> **Task requirements**: Repeat each entry below exactly, omitting any picture it holds.

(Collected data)
<<<<

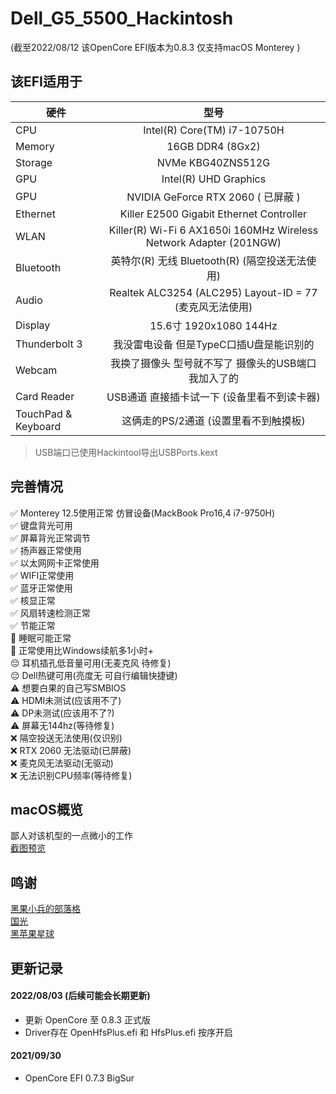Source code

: # Dell_G5_5500_Hackintosh  

(截至2022/08/12 该OpenCore EFI版本为0.8.3 仅支持macOS Monterey )  

## 该EFI适用于
|硬件|型号|
|-|:-------:|
|CPU|Intel(R) Core(TM) i7-10750H|
|Memory|16GB DDR4 (8Gx2)|
|Storage|NVMe KBG40ZNS512G|
|GPU|Intel(R) UHD Graphics|
|GPU|NVIDIA GeForce RTX 2060 ( 已屏蔽 ) |
|Ethernet|Killer E2500 Gigabit Ethernet Controller|
|WLAN|Killer(R) Wi-Fi 6 AX1650i 160MHz Wireless Network Adapter (201NGW)|
|Bluetooth|英特尔(R) 无线 Bluetooth(R) (隔空投送无法使用)|
|Audio|Realtek ALC3254 (ALC295) Layout-ID = 77 (麦克风无法使用)|
|Display|15.6寸 1920x1080 144Hz|
|Thunderbolt 3|我没雷电设备 但是TypeC口插U盘是能识别的|
|Webcam|我换了摄像头 型号就不写了 摄像头的USB端口我加入了的|
|Card Reader|USB通道 直接插卡试一下 (设备里看不到读卡器)|
|TouchPad & Keyboard|这俩走的PS/2通道 (设置里看不到触摸板)|
>  USB端口已使用Hackintool导出USBPorts.kext

## 完善情况
✅ Monterey 12.5使用正常 仿冒设备(MackBook Pro16,4 i7-9750H)  
✅ 键盘背光可用  
✅ 屏幕背光正常调节  
✅ 扬声器正常使用  
✅ 以太网网卡正常使用  
✅ WIFI正常使用  
✅ 蓝牙正常使用  
✅ 核显正常  
✅ 风扇转速检测正常  
✅ 节能正常  
🤔 睡眠可能正常  
🤔 正常使用比Windows续航多1小时+  
😔 耳机插孔低音量可用(无麦克风 待修复)  
😔 Dell热键可用(亮度无 可自行编辑快捷键)   
⚠️ 想要白果的自己写SMBIOS  
⚠️ HDMI未测试(应该用不了)  
⚠️ DP未测试(应该用不了?)  
⚠️ 屏幕无144hz(等待修复)  
❌ 隔空投送无法使用(仅识别)  
❌ RTX 2060 无法驱动(已屏蔽)  
❌ 麦克风无法驱动(无驱动)  
❌ 无法识别CPU频率(等待修复)  

## macOS概览 
鄙人对该机型的一点微小的工作  
[截图预览](Image/Preview.md)

## 鸣谢
[黑果小兵的部落格](https://blog.daliansky.net/)  
[国光](https://www.sqlsec.com/)  
[黑苹果星球](https://heipg.cn/)

## 更新记录

#### 2022/08/03 (后续可能会长期更新)
* 更新 OpenCore 至 0.8.3 正式版
* Driver存在 OpenHfsPlus.efi 和 HfsPlus.efi 按序开启

#### 2021/09/30 
* OpenCore EFI 0.7.3 BigSur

>>>>

> **Response for this exercise**:
Source code

: # Dell_G5_5500_Hackintosh  

(截至2022/08/12 该OpenCore EFI版本为0.8.3 仅支持macOS Monterey )  

## 该EFI适用于
|硬件|型号|
|-|:-------:|
|CPU|Intel(R) Core(TM) i7-10750H|
|Memory|16GB DDR4 (8Gx2)|
|Storage|NVMe KBG40ZNS512G|
|GPU|Intel(R) UHD Graphics|
|GPU|NVIDIA GeForce RTX 2060 ( 已屏蔽 ) |
|Ethernet|Killer E2500 Gigabit Ethernet Controller|
|WLAN|Killer(R) Wi-Fi 6 AX1650i 160MHz Wireless Network Adapter (201NGW)|
|Bluetooth|英特尔(R) 无线 Bluetooth(R) (隔空投送无法使用)|
|Audio|Realtek ALC3254 (ALC295) Layout-ID = 77 (麦克风无法使用)|
|Display|15.6寸 1920x1080 144Hz|
|Thunderbolt 3|我没雷电设备 但是TypeC口插U盘是能识别的|
|Webcam|我换了摄像头 型号就不写了 摄像头的USB端口我加入了的|
|Card Reader|USB通道 直接插卡试一下 (设备里看不到读卡器)|
|TouchPad & Keyboard|这俩走的PS/2通道 (设置里看不到触摸板)|
>  USB端口已使用Hackintool导出USBPorts.kext

## 完善情况
✅ Monterey 12.5使用正常 仿冒设备(MackBook Pro16,4 i7-9750H)  
✅ 键盘背光可用  
✅ 屏幕背光正常调节  
✅ 扬声器正常使用  
✅ 以太网网卡正常使用  
✅ WIFI正常使用  
✅ 蓝牙正常使用  
✅ 核显正常  
✅ 风扇转速检测正常  
✅ 节能正常  
🤔 睡眠可能正常  
🤔 正常使用比Windows续航多1小时+  
😔 耳机插孔低音量可用(无麦克风 待修复)  
😔 Dell热键可用(亮度无 可自行编辑快捷键)   
⚠️ 想要白果的自己写SMBIOS  
⚠️ HDMI未测试(应该用不了)  
⚠️ DP未测试(应该用不了?)  
⚠️ 屏幕无144hz(等待修复)  
❌ 隔空投送无法使用(仅识别)  
❌ RTX 2060 无法驱动(已屏蔽)  
❌ 麦克风无法驱动(无驱动)  
❌ 无法识别CPU频率(等待修复)  

## macOS概览 
鄙人对该机型的一点微小的工作  
[截图预览](Image/Preview.md)

## 鸣谢
[黑果小兵的部落格](https://blog.daliansky.net/)  
[国光](https://www.sqlsec.com/)  
[黑苹果星球](https://heipg.cn/)

## 更新记录

#### 2022/08/03 (后续可能会长期更新)
* 更新 OpenCore 至 0.8.3 正式版
* Driver存在 OpenHfsPlus.efi 和 HfsPlus.efi 按序开启

#### 2021/09/30 
* OpenCore EFI 0.7.3 BigSur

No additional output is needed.